I did this by right clicking on the heading that read "Reflecting on the U.S. Constitution and immigrants’ rights advocacy", selecting "Inspect", and between the span tags, I changed the text. I did this with the first paragraph as well by changing the area within the paragraph tags. For the image, I right clicked on it, selected "Inspect", and found the 'src' attribute which led to the original image.

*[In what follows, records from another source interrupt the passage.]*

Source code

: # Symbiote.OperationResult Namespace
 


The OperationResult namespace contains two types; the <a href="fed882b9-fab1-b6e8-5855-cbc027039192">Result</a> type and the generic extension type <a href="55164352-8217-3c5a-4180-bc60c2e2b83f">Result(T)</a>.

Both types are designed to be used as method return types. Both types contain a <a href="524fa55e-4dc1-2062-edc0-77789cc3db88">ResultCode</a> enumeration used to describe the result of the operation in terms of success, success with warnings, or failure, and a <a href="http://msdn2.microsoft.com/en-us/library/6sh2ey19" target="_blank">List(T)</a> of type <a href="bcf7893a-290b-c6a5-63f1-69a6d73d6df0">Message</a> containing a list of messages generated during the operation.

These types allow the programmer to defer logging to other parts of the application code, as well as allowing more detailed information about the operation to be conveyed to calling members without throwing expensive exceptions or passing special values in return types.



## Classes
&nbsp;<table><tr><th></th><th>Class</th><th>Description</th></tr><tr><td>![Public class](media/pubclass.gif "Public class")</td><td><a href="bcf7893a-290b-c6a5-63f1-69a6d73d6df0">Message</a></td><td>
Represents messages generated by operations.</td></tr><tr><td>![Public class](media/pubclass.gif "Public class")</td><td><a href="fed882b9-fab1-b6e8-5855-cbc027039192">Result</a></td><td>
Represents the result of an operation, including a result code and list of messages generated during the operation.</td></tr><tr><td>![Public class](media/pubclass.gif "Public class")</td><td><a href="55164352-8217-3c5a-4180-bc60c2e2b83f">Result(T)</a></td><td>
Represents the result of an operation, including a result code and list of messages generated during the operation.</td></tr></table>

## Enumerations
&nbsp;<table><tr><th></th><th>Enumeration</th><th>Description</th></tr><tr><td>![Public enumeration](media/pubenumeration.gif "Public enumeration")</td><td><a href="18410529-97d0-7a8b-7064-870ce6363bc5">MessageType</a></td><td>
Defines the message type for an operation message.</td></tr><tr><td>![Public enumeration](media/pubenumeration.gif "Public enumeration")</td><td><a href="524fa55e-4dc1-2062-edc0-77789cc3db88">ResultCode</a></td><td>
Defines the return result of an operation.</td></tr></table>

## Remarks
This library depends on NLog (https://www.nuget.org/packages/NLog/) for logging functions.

I replaced that image with the one found here:

tvtropes.org (n.d.) Rick and Mortys 1. Retrieved from http://static.tvtropes.org/pmwiki/pub/images/rickandmortys1.png


JohnLopezWeek3Screenshot1.png
Without the developer panel, it looks like this:
JohnLopezWeek3Screenshot2.png

"DMing" The Server with Curl

I found that the best way to implement curl is through using this formulaic command:

  • Let x = the sequence you want to translate
  • Let y = one of the three output formats, seen within the 'option' tags.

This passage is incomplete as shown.